Er bearbeitete regelrecht die Tasten, entlockte ihnen Gefühle, seine Stimme klagte dabei, weinte beinahe und manchmal lächelte sie: „Trümmer-Pianist“ Aeham Ahmad bot am 10. Dezember, dem Tag der Menschenrechte, eine berührende Vorstellung am Klavier.
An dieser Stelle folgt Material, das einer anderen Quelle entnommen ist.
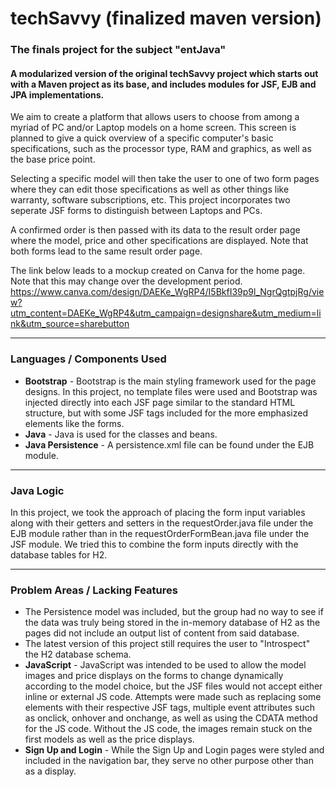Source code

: # techSavvy (finalized maven version)
### The finals project for the subject "entJava"
#### A modularized version of the original techSavvy project which starts out with a Maven project as its base, and includes modules for JSF, EJB and JPA implementations.

We aim to create a platform that allows users to choose from among a myriad of PC and/or Laptop models on a home screen. This screen is planned to give a quick overview
of a specific computer's basic specifications, such as the processor type, RAM and graphics, as well as the base price point.

Selecting a specific model will then take the user to one of two form pages where they can edit those specifications as well as other things like warranty, software subscriptions, etc. This project incorporates two seperate JSF forms to distinguish between Laptops and PCs.

A confirmed order is then passed with its data to the result order page where the model, price and other specifications are displayed. Note that both forms lead to the same result order page.

The link below leads to a mockup created on Canva for the home page. Note that this may change over the development period.
https://www.canva.com/design/DAEKe_WgRP4/I5BkfI39p9l_NgrQgtpjRg/view?utm_content=DAEKe_WgRP4&utm_campaign=designshare&utm_medium=link&utm_source=sharebutton

---
### Languages / Components Used
* **Bootstrap** - Bootstrap is the main styling framework used for the page designs. In this project, no template files were used and Bootstrap was injected directly into each JSF page similar to the standard HTML structure, but with some JSF tags included for the more emphasized elements like the forms.
* **Java** - Java is used for the classes and beans.
* **Java Persistence** - A persistence.xml file can be found under the EJB module.

---
### Java Logic
In this project, we took the approach of placing the form input variables along with their getters and setters in the requestOrder.java file under the EJB module rather than in the requestOrderFormBean.java file under the JSF module. We tried this to combine the form inputs directly with the database tables for H2.

---
### Problem Areas / Lacking Features
* The Persistence model was included, but the group had no way to see if the data was truly being stored in the in-memory database of H2 as the pages did not include an output list of content from said database.
* The latest version of this project still requires the user to "Introspect" the H2 database schema.
* **JavaScript** - JavaScript was intended to be used to allow the model images and price displays on the forms to change dynamically according to the model choice, but the JSF files would not accept either inline or external JS code. Attempts were made such as replacing some elements with their respective JSF tags, multiple event attributes such as onclick, onhover and onchange, as well as using the CDATA method for the JS code. Without the JS code, the images remain stuck on the first models as well as the price displays.
* **Sign Up and Login** - While the Sign Up and Login pages were styled and included in the navigation bar, they serve no other purpose other than as a display.
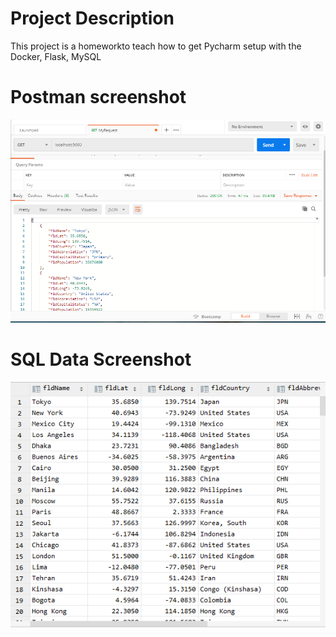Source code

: # Project Description
This project is a homeworkto teach how to get Pycharm setup with the Docker, Flask, MySQL

# Postman screenshot
![postman request output](screenshots/postman.PNG)

# SQL Data Screenshot 
![pycharm data query](screenshots/query.PNG)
Als er in seiner zerstörten Heimat Jarmouk Kindern etwas vorspielt, geht sein Foto um die Welt. Nun saß er im stimmungsvoll beleuchteten Atrium des Kaarster Rathauses unweit des leuchtenden Weihnachtswunschbaums an einem friedlichen Ort. Trotzdem lässt seine Darbietung die erlebten Schrecken des Krieges wieder lebendig werden und die Zuhörer auf allen Etagen spüren, dass es für Ahamd die einzige Möglichkeit der Traumata-Bewältigung ist. Die Kriegserfahrungen seien noch immer in seinem Kopf, erklärte er später in englischer Sprache.
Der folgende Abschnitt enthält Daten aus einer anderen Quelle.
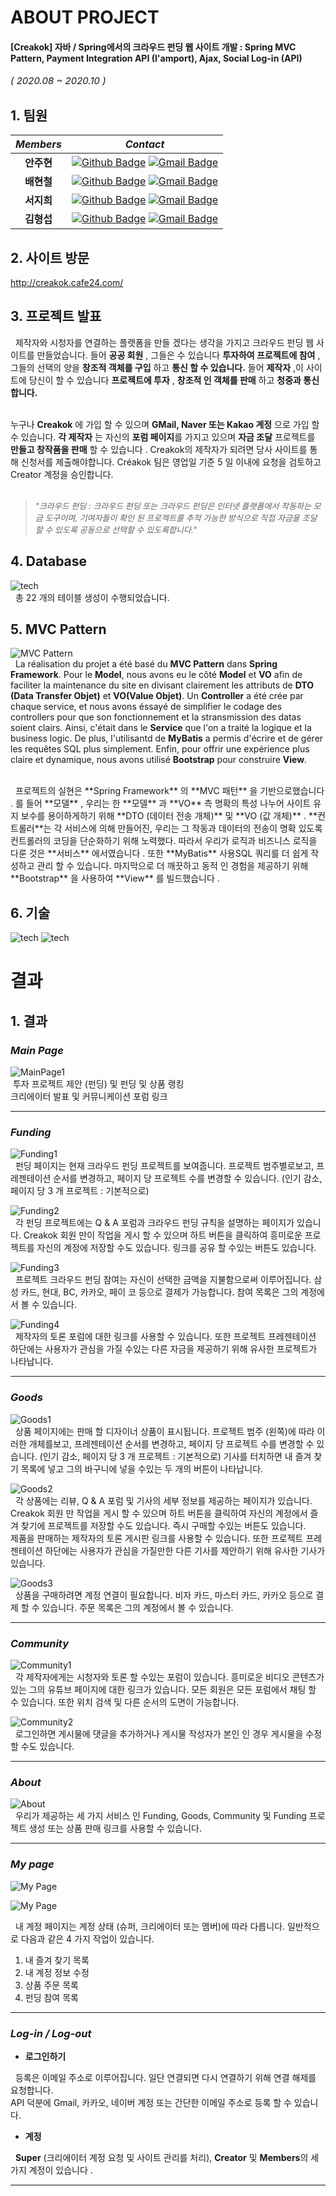 # ABOUT PROJECT
#### [Creakok] 자바 / Spring에서의 크라우드 펀딩 웹 사이트 개발 : Spring MVC Pattern, Payment Integration API (I'amport), Ajax, Social Log-in (API)
<span style="font-size:15px">*( 2020.08 ~ 2020.10 )*</span>


## 1. 팀원

|*Members*|*Contact*|
|:---:|---|
|**안주현**|[![Github Badge](https://img.shields.io/badge/-Github-000?style=flat-square&logo=Github&logoColor=white)](http://github.com/catwithhumanface) [![Gmail Badge](https://img.shields.io/badge/-annjh11@gmail.com-c14438?style=flat-square&logo=Gmail&logoColor=white&link=mailto:annjh11@gmail.com)](mailto:annjh11@gmail.com)|
|**배현철**|[![Github Badge](https://img.shields.io/badge/-Github-000?style=flat-square&logo=Github&logoColor=white)](http://github.com/daumhch) [![Gmail Badge](https://img.shields.io/badge/-daumhch2@gmail.com-c14438?style=flat-square&logo=Gmail&logoColor=white&link=mailto:daumhch2@gmail.com)](mailto:daumhch2@gmail.com)|
|**서지희**|[![Github Badge](https://img.shields.io/badge/-Github-000?style=flat-square&logo=Github&logoColor=white)](https://github.com/OngSil) [![Gmail Badge](https://img.shields.io/badge/-ehdrhelr@gmail.com-c14438?style=flat-square&logo=Gmail&logoColor=white&link=mailto:ehdrhelr@gmail.com)](mailto:ehdrhelr@gmail.com)|
|**김형섭**|[![Github Badge](https://img.shields.io/badge/-Github-000?style=flat-square&logo=Github&logoColor=white)](https://github.com/ehdrhelr) [![Gmail Badge](https://img.shields.io/badge/-ehdrhelr@gmail.com-c14438?style=flat-square&logo=Gmail&logoColor=white&link=mailto:ehdrhelr@gmail.com)](mailto:ehdrhelr@gmail.com)|

## 2. 사이트 방문
http://creakok.cafe24.com/

   
## 3. 프로젝트 발표
&nbsp; 제작자와 시청자를 연결하는 플랫폼을 만들 겠다는 생각을 가지고 크라우드 펀딩 웹 사이트를 만들었습니다. 들어 **공공 회원** , 그들은 수 있습니다 **투자하여 프로젝트에 참여** , 그들의 선택의 양을 **창조적 객체를 구입** 하고 **통신 할 수 있습니다.** 들어 **제작자** ,이 사이트에 당신이 할 수 있습니다 **프로젝트에 투자** , **창조적 인 객체를 판매** 하고 **청중과 통신합니다.**<br><br>

누구나 **Creakok** 에 가입 할 수 있으며 **GMail, Naver 또는 Kakao 계정** 으로 가입 할 수 있습니다. **각 제작자** 는 자신의 **포럼 페이지**를 가지고 있으며 **자금 조달** 프로젝트를 **만들고 창작품을 판매** 할 수 있습니다 . Creakok의 제작자가 되려면 당사 사이트를 통해 신청서를 제출해야합니다. Créakok 팀은 영업일 기준 5 일 이내에 요청을 검토하고 Creator 계정을 승인합니다.<br><br>

> <span style="font-size:13px">*"크라우드 펀딩 : 크라우드 펀딩 또는 크라우드 펀딩은 인터넷 플랫폼에서 작동하는 모금 도구이며, 기여자들이 확인 된 프로젝트를 추적 가능한 방식으로 직접 자금을 조달 할 수 있도록 공동으로 선택할 수 있도록합니다."*<br></span>

## 4. Database
![tech](md_imgs/db.png)
<br>
&nbsp; 총 22 개의 테이블 생성이 수행되었습니다.


## 5. MVC Pattern
![MVC Pattern](md_imgs/mvc.png)
<br>
&nbsp; La réalisation du projet a été basé du **MVC Pattern** dans **Spring Framework**. 
Pour le **Model**, nous avons eu le côté **Model** et **VO** afin de faciliter la maintenance du site en divisant clairement les attributs de **DTO (Data Transfer Objet)** et **VO(Value Objet)**.
Un **Controller** a été crée par chaque service, et nous avons éssayé de simplifier le codage des controllers pour que son fonctionnement et la stransmission des datas soient clairs.
Ainsi, c'était dans le **Service** que l'on a traité la logique et la business logic. De plus, l'utilisantd de **MyBatis** a permis d'écrire et de gérer les requêtes SQL plus simplement.
Enfin, pour offrir une expérience plus claire et dynamique, nous avons utilisé **Bootstrap** pour construire **View**.

<br>
&nbsp; 프로젝트의 실현은 **Spring Framework** 의 **MVC 패턴** 을 기반으로했습니다 . 를 들어 **모델** , 우리는 한 **모델** 과 **VO** 측 명확의 특성 나누어 사이트 유지 보수를 용이하게하기 위해 **DTO (데이터 전송 개체)** 및 **VO (값 개체)** . **컨트롤러**는 각 서비스에 의해 만들어진, 우리는 그 작동과 데이터의 전송이 명확 있도록 컨트롤러의 코딩을 단순화하기 위해 노력했다. 따라서 우리가 로직과 비즈니스 로직을 다룬 것은 **서비스** 에서였습니다 . 또한 **MyBatis** 사용SQL 쿼리를 더 쉽게 작성하고 관리 할 수 ​​있습니다. 마지막으로 더 깨끗하고 동적 인 경험을 제공하기 위해 **Bootstrap** 을 사용하여 **View** 를 빌드했습니다 .


## 6. 기술
![tech](md_imgs/tech1.png)
![tech](md_imgs/tech2.png)

# 결과
## 1. 결과
### *Main Page*
  
![MainPage1](md_imgs/main1.gif)
<br>
&nbsp;투자 프로젝트 제안 (펀딩) 및 펀딩 및 상품 랭킹
<br>크리에이터 발표 및 커뮤니케이션 포럼 링크

---

### *Funding*
![Funding1](md_imgs/funding1.gif)
<br>
&nbsp; 펀딩 페이지는 현재 크라우드 펀딩 프로젝트를 보여줍니다. 프로젝트 범주별로보고, 프레젠테이션 순서를 변경하고, 페이지 당 프로젝트 수를 변경할 수 있습니다. (인기 감소, 페이지 당 3 개 프로젝트 : 기본적으로)


![Funding2](md_imgs/funding2.gif)
<br>
&nbsp;  각 펀딩 프로젝트에는 Q & A 포럼과 크라우드 펀딩 규칙을 설명하는 페이지가 있습니다. Creakok 회원 만이 작업을 게시 할 수 있으며 하트 버튼을 클릭하여 흥미로운 프로젝트를 자신의 계정에 저장할 수도 있습니다. 링크를 공유 할 수있는 버튼도 있습니다.


![Funding3](md_imgs/funding3.gif)
<br>
&nbsp; 프로젝트 크라우드 펀딩 참여는 자신이 선택한 금액을 지불함으로써 이루어집니다. 삼성 카드, 현대, BC, 카카오, 페이 코 등으로 결제가 가능합니다. 참여 목록은 그의 계정에서 볼 수 있습니다.


![Funding4](md_imgs/funding4.gif)
<br>
&nbsp; 제작자의 토론 포럼에 대한 링크를 사용할 수 있습니다. 또한 프로젝트 프레젠테이션 하단에는 사용자가 관심을 가질 수있는 다른 자금을 제공하기 위해 유사한 프로젝트가 나타납니다.

---


### *Goods*
![Goods1](md_imgs/goods1.gif)
<br>
&nbsp; 상품 페이지에는 판매 할 디자이너 상품이 표시됩니다. 프로젝트 범주 (왼쪽)에 따라 이러한 개체를보고, 프레젠테이션 순서를 변경하고, 페이지 당 프로젝트 수를 변경할 수 있습니다. (인기 감소, 페이지 당 3 개 프로젝트 : 기본적으로) 기사를 터치하면 내 즐겨 찾기 목록에 넣고 그의 바구니에 넣을 수있는 두 개의 버튼이 나타납니다.


![Goods2](md_imgs/goods2.gif)
<br>
&nbsp; 각 상품에는 리뷰, Q & A 포럼 및 기사의 세부 정보를 제공하는 페이지가 있습니다. Creakok 회원 만 작업을 게시 할 수 있으며 하트 버튼을 클릭하여 자신의 계정에서 즐겨 찾기에 프로젝트를 저장할 수도 있습니다. 즉시 구매할 수있는 버튼도 있습니다.
<br>
제품을 판매하는 제작자의 토론 게시판 링크를 사용할 수 있습니다. 또한 프로젝트 프레젠테이션 하단에는 사용자가 관심을 가질만한 다른 기사를 제안하기 위해 유사한 기사가 있습니다.


![Goods3](md_imgs/goods3.gif)
<br>
&nbsp; 상품을 구매하려면 계정 연결이 필요합니다. 비자 카드, 마스터 카드, 카카오 등으로 결제 할 수 있습니다. 주문 목록은 그의 계정에서 볼 수 있습니다.

---



### *Community*
![Community1](md_imgs/community1.gif)
<br>
&nbsp;  각 제작자에게는 시청자와 토론 할 수있는 포럼이 있습니다. 흥미로운 비디오 콘텐츠가있는 그의 유튜브 페이지에 대한 링크가 있습니다. 모든 회원은 모든 포럼에서 채팅 할 수 있습니다. 또한 위치 검색 및 다른 순서의 도면이 가능합니다.


![Community2](md_imgs/community2.gif)
<br>
&nbsp; 로그인하면 게시물에 댓글을 추가하거나 게시물 작성자가 본인 인 경우 게시물을 수정할 수도 있습니다.


---

### *About*

![About](md_imgs/about.gif)
<br>
&nbsp; 우리가 제공하는 세 가지 서비스 인 Funding, Goods, Community 및 Funding 프로젝트 생성 또는 상품 판매 링크를 사용할 수 있습니다.

---

### *My page*
![My Page](md_imgs/mypage1.gif)
<br>

![My Page](md_imgs/mypage2.gif)
<br>

&nbsp; 내 계정 페이지는 계정 상태 (슈퍼, 크리에이터 또는 멤버)에 따라 다릅니다. 일반적으로 다음과 같은 4 가지 작업이 있습니다.<br>
  1. 내 즐겨 찾기 목록
  2. 내 계정 정보 수정
  3. 상품 주문 목록
  4. 펀딩 참여 목록
  
---

### *Log-in / Log-out*


 - **로그인하기**
 
&nbsp; 등록은 이메일 주소로 이루어집니다. 일단 연결되면 다시 연결하기 위해 연결 해제를 요청합니다.
<br>
API 덕분에 Gmail, 카카오, 네이버 계정 또는 간단한 이메일 주소로 등록 할 수 있습니다.
<br>
 
 - **계정**
 
  &nbsp; **Super** (크리에이터 계정 요청 및 사이트 관리를 처리), **Creator** 및 **Members**의  세 가지 계정이 있습니다 .
  
---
Seinem Klaviervortrag gingen jeweils Zitate aus seinem Buch „Und die Vögel werden singen“ voraus, von Moderator Robert Hotstegs einfühlsam vorgetragen: Da geht es um die Hungererfahrungen während der vollständigen Blockade Jarmouks. In ihrer Verzweiflung kochten die Menschen „Kaffee“ aus Zimt und Enthaarungspaste. An anderer Stelle beschreibt Ahamd die erste Begegnung mit seiner zukünftigen Frau – und am Schluss bleibt Hoffnung, denn die Vögel haben das Singen noch nicht verlernt. Ahamd flocht Variationen über das Lied „Die Gedanken sind frei“ ein und freute sich unbändig, dass das Publikum fehlerfrei mitsingen konnte. Mit Schülern sei das nicht gelungen, sagte er, sie kennen keine Volkslieder mehr. Das bedeutet indirekt den Verlust der Heimat, was zum Motto des Abends passte: „Heimat und Heimweh“. Der Schmerz über die verlorene Heimat ist aus Ahmads Spiel und Klageliedern in seiner Muttersprache herauszuhören. Doch Hoffnung überwiegt: Ahmad betonte, wie sehr er die freie Meinungsäußerung in Deutschland schätzt, ohne dass eine Geheimpolizei sofort zur Stelle ist.

Eine Granatsplitterverletzung der rechten Hand verwehrt dem seit 2015 in Deutschland lebenden 31-jährigen Ahmad eine Tätigkeit als Konzertpianist. 2016 zogen seine Frau und die beiden Söhne nach. Und in wenigen Wochen wird wieder neues Leben erwartet, verriet Robert Hotstegs. Ein weiterer Hoffnungsschimmer trotz des erlebten Elends. Den übrigen Konzertabend bestritt das bewährte Duo Jeremias Mameghani, Rechtsanwalt und Pianist und Konzertpianistin Violina Petrychenko aus der Ukraine. Beide überzeugten sowohl einzeln wie auch gemeinsam durch virtuoses Spiel und perfekt gefühlvolle Darbietung. Das Publikum dankte allen mit Standing Ovations.